- **What is expected**
Using the material below, work out how many lines contain the word "itemize". Reply with the number and nothing more.

Start of Provided data

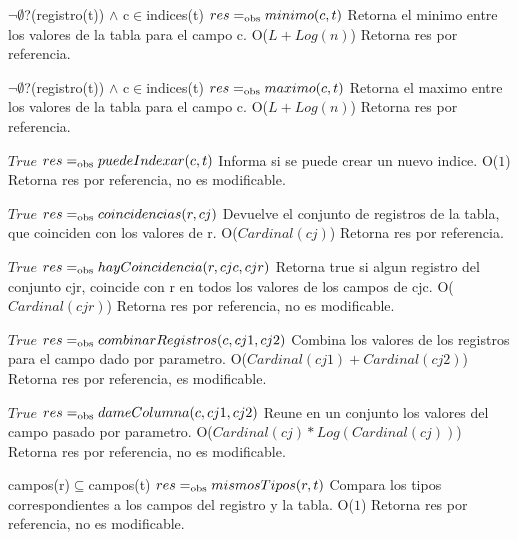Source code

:  {$\neg\emptyset$?(registro(t)) $\land$ c$\in$indices(t)}
 {$res =_{\mathrm{obs}} minimo(c,t)$}
 {Retorna el minimo entre los valores de la tabla para el campo c.}
 {O($L+Log(n)$)}
 {Retorna res por referencia.}
  
 {$\neg\emptyset$?(registro(t)) $\land$ c$\in$indices(t)}
 {$res =_{\mathrm{obs}} maximo(c,t)$}
 {Retorna el maximo entre los valores de la tabla para el campo c.}
 {O($L+Log(n)$)}
 {Retorna res por referencia.} 

 {$True$}
 {$res =_{\mathrm{obs}} puedeIndexar(c,t)$}
 {Informa si se puede crear un nuevo indice.}
 {O($1$)}
 {Retorna res por referencia, no es modificable.}

 {$True$}
 {$res =_{\mathrm{obs}} coincidencias(r,cj)$}
 {Devuelve el conjunto de registros de la tabla, que coinciden con los valores de r.}
 {O($Cardinal(cj)$)}
 {Retorna res por referencia.} 

 {$True$}
 {$res =_{\mathrm{obs}} hayCoincidencia(r,cjc,cjr)$}
 {Retorna true si algun registro del conjunto cjr, coincide con r en todos los valores de los campos de cjc.}
 {O($Cardinal(cjr)$)}
 {Retorna res por referencia, no es modificable.} 


 {$True$}
 {$res =_{\mathrm{obs}} combinarRegistros(c,cj1,cj2)$}
 {Combina los valores de los registros para el campo dado por parametro.}
 {O($Cardinal(cj1)+Cardinal(cj2)$)}
 {Retorna res por referencia, es modificable.}

 {$True$}
 {$res =_{\mathrm{obs}} dameColumna(c,cj1,cj2)$}
 {Reune en un conjunto los valores del campo pasado por parametro.}
 {O($Cardinal(cj)*Log(Cardinal(cj))$)}
 {Retorna res por referencia, no es modificable.} 

 {campos(r)$\subseteq$campos(t)}
 {$res =_{\mathrm{obs}} mismosTipos(r,t)$}
 {Compara los tipos correspondientes a los campos del registro y la tabla.}
 {O($1$)}
 {Retorna res por referencia, no es modificable.} 
 
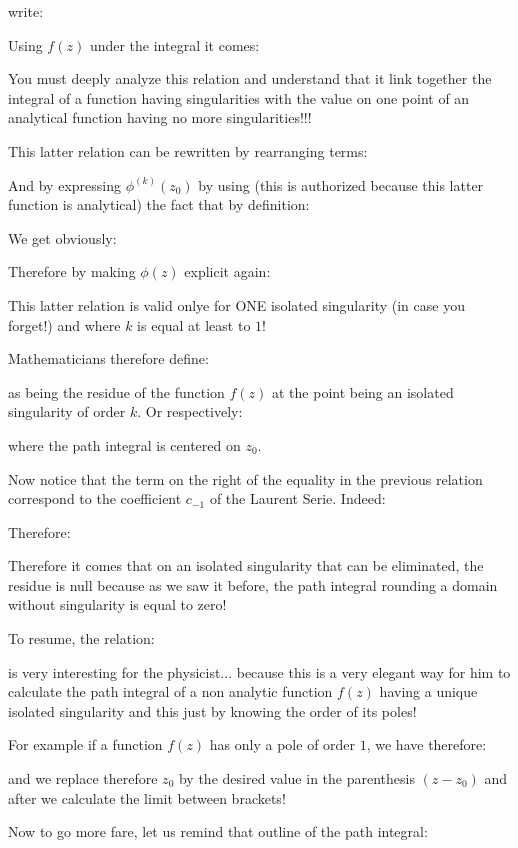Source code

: 	write:
	
	Using $f(z)$ under the integral it comes:
	
	You must deeply analyze this relation and understand that it link together the integral of a function having singularities with the value on one point of an analytical function having no more singularities!!!
	
	This latter relation can be rewritten by rearranging terms:
	
	And by expressing $\phi^{(k)}(z_0)$ by using (this is authorized because this latter function is analytical) the fact that by definition:
	
	We get obviously:
	
	Therefore by making $\phi(z)$ explicit again:
	
	This latter relation is valid onlye for ONE isolated singularity (in case you forget!) and where $k$ is equal at least to $1$!

	Mathematicians therefore define:
	
	as being the residue of the function $f(z)$ at the point being an isolated singularity of order $k$. Or respectively:
	
	where the path integral is centered on $z_0$.
	
	Now notice that the term on the right of the equality in the previous relation correspond to the coefficient $c_{-1}$ of the Laurent Serie. Indeed:
	
	Therefore:
	
	\begin{tcolorbox}[title=Remark,colframe=black,arc=10pt]
	Therefore it comes that on an isolated singularity that can be eliminated, the residue is null because as we saw it before, the path integral rounding a domain without singularity is equal to zero!
	\end{tcolorbox}
	To resume, the relation:
	
	is very interesting for the physicist... because this is a very elegant way for him to calculate the path integral of a non analytic function $f(z)$ having a unique isolated singularity and this just by knowing the order of its poles!
	
	For example if a function $f(z)$ has only a pole of order $1$, we have therefore:
	
	and we replace therefore $z_0$ by the desired value in the parenthesis $(z-z_0)$ and after we calculate the limit between brackets!
	
	Now to go more fare, let us remind that outline of the path integral:
	

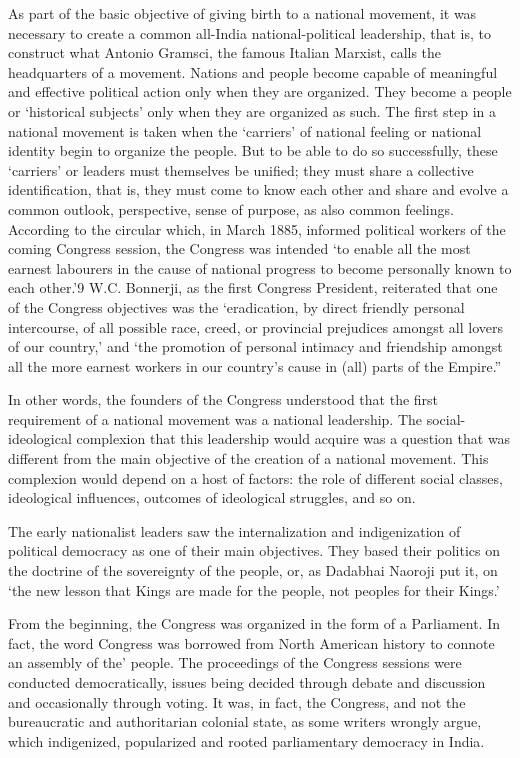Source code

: As part of the basic objective of giving birth to a national movement, it was necessary to create a common all-India national-political leadership, that is, to construct what Antonio Gramsci, the famous Italian Marxist, calls the headquarters of a movement. Nations and people become capable of meaningful and effective political action only when they are organized. They become a people or ‘historical subjects’ only when they are organized as such. The first step in a national movement is taken when the ‘carriers’ of national feeling or national identity begin to organize the people. But to be able to do so successfully, these ‘carriers’ or leaders must themselves be unified; they must share a collective identification, that is, they must come to know each other and share and evolve a common outlook, perspective, sense of purpose, as also common feelings. According to the circular which, in March 1885, informed political workers of the coming Congress session, the Congress was intended ‘to enable all the most earnest labourers in the cause of national progress to become personally known to each other.’9 W.C. Bonnerji, as the first Congress President, reiterated that one of the Congress objectives was the ‘eradication, by direct friendly personal intercourse, of all possible race, creed, or provincial prejudices amongst all lovers of our country,’ and ‘the promotion of personal intimacy and friendship amongst all the more earnest workers in our country’s cause in (all) parts of the Empire.”

In other words, the founders of the Congress understood that the first requirement of a national movement was a national leadership. The social- ideological complexion that this leadership would acquire was a question that was different from the main objective of the creation of a national movement. This complexion would depend on a host of factors: the role of different social classes, ideological influences, outcomes of ideological struggles, and so on.

The early nationalist leaders saw the internalization and indigenization of political democracy as one of their main objectives. They based their politics on the doctrine of the sovereignty of the people, or, as Dadabhai Naoroji put it, on ‘the new lesson that Kings are made for the people, not peoples for their Kings.’

From the beginning, the Congress was organized in the form of a Parliament. In fact, the word Congress was borrowed from North American history to connote an assembly of the’ people. The proceedings of the Congress sessions were conducted democratically, issues being decided through debate and discussion and occasionally through voting. It was, in fact, the Congress, and not the bureaucratic and authoritarian colonial state, as some writers wrongly argue, which indigenized, popularized and rooted parliamentary democracy in India.

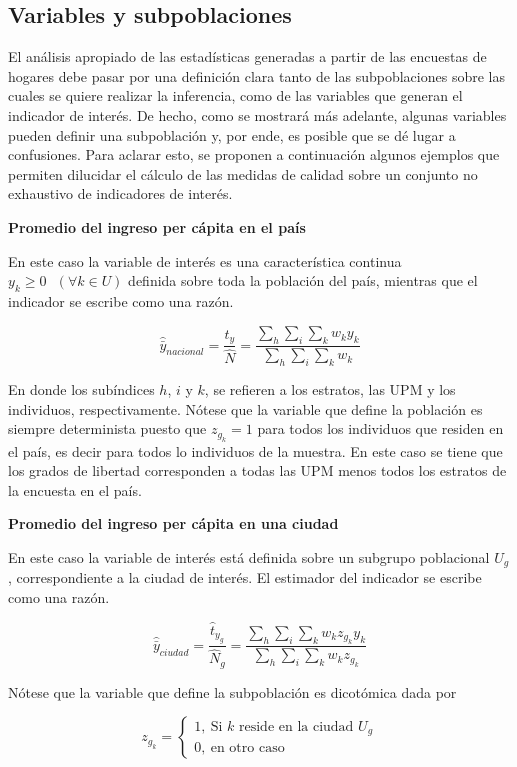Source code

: \documentclass[
  12pt,
  spanish,
]{book}
\begin{document}
\hypertarget{variables-y-subpoblaciones}{%
\subsection{Variables y subpoblaciones}\label{variables-y-subpoblaciones}}

El análisis apropiado de las estadísticas generadas a partir de las encuestas de hogares debe pasar por una definición clara tanto de las subpoblaciones sobre las cuales se quiere realizar la inferencia, como de las variables que generan el indicador de interés. De hecho, como se mostrará más adelante, algunas variables pueden definir una subpoblación y, por ende, es posible que se dé lugar a confusiones. Para aclarar esto, se proponen a continuación algunos ejemplos que permiten dilucidar el cálculo de las medidas de calidad sobre un conjunto no exhaustivo de indicadores de interés.

\textbf{Promedio del ingreso per cápita en el país}

En este caso la variable de interés es una característica continua \(y_k \geq 0 \ \ \ (\forall k \in U)\) definida sobre toda la población del país, mientras que el indicador se escribe como una razón.

\[
\hat {\bar y}_{nacional} = \frac{\hat t_y}{\hat N} =\frac{\sum_h\sum_i\sum_k w_ky_{k}}{\sum_h\sum_i\sum_k w_k}
\]

En donde los subíndices \(h\), \(i\) y \(k\), se refieren a los estratos, las UPM y los individuos, respectivamente. Nótese que la variable que define la población es siempre determinista puesto que \(z_{g_k} = 1\) para todos los individuos que residen en el país, es decir para todos lo individuos de la muestra. En este caso se tiene que los grados de libertad corresponden a todas las UPM menos todos los estratos de la encuesta en el país.

\textbf{Promedio del ingreso per cápita en una ciudad}

En este caso la variable de interés está definida sobre un subgrupo poblacional \(U_g\), correspondiente a la ciudad de interés. El estimador del indicador se escribe como una razón.

\[
\hat {\bar y}_{ciudad}= \frac{\hat t_{y_g}}{\hat N_g} =\frac{\sum_h\sum_i\sum_k w_kz_{g_k}y_{k}}{\sum_h\sum_i\sum_k w_kz_{g_k}}
\]

Nótese que la variable que define la subpoblación es dicotómica dada por

\[ 
z_{g_k}=
\begin{cases}
1, \ \text{Si $k$ reside en la ciudad $U_g$} \\
0, \ \text{en otro caso}
\end{cases}
\]
\end{document}
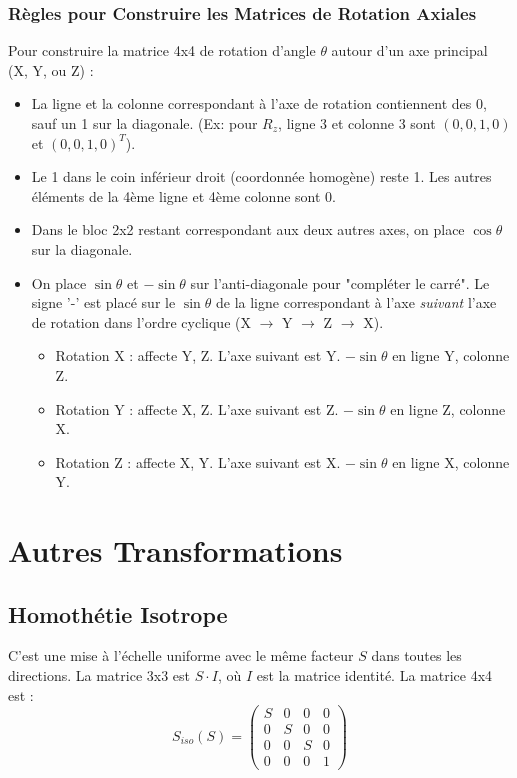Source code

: \documentclass{article}
\begin{document}
\subsubsection{Règles pour Construire les Matrices de Rotation Axiales}
Pour construire la matrice 4x4 de rotation d'angle $\theta$ autour d'un axe principal (X, Y, ou Z) :
\begin{itemize}
    \item La ligne et la colonne correspondant à l'axe de rotation contiennent des 0, sauf un 1 sur la diagonale. (Ex: pour $R_z$, ligne 3 et colonne 3 sont $(0, 0, 1, 0)$ et $(0, 0, 1, 0)^T$).
    \item Le 1 dans le coin inférieur droit (coordonnée homogène) reste 1. Les autres éléments de la 4ème ligne et 4ème colonne sont 0.
    \item Dans le bloc 2x2 restant correspondant aux deux autres axes, on place $\cos\theta$ sur la diagonale.
    \item On place $\sin\theta$ et $-\sin\theta$ sur l'anti-diagonale pour "compléter le carré". Le signe '-' est placé sur le $\sin\theta$ de la ligne correspondant à l'axe \textit{suivant} l'axe de rotation dans l'ordre cyclique (X $\to$ Y $\to$ Z $\to$ X).
        \begin{itemize}
            \item Rotation X : affecte Y, Z. L'axe suivant est Y. $-\sin\theta$ en ligne Y, colonne Z.
            \item Rotation Y : affecte X, Z. L'axe suivant est Z. $-\sin\theta$ en ligne Z, colonne X.
            \item Rotation Z : affecte X, Y. L'axe suivant est X. $-\sin\theta$ en ligne X, colonne Y.
        \end{itemize}
\end{itemize}

\section{Autres Transformations}

\subsection{Homothétie Isotrope}
C'est une mise à l'échelle uniforme avec le même facteur $S$ dans toutes les directions. La matrice 3x3 est $S \cdot I$, où $I$ est la matrice identité. La matrice 4x4 est :
\[ S_{iso}(S) = \begin{pmatrix} S & 0 & 0 & 0 \\ 0 & S & 0 & 0 \\ 0 & 0 & S & 0 \\ 0 & 0 & 0 & 1 \end{pmatrix} \]
\end{document}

End of Provided data

- **Result of the exercise**
4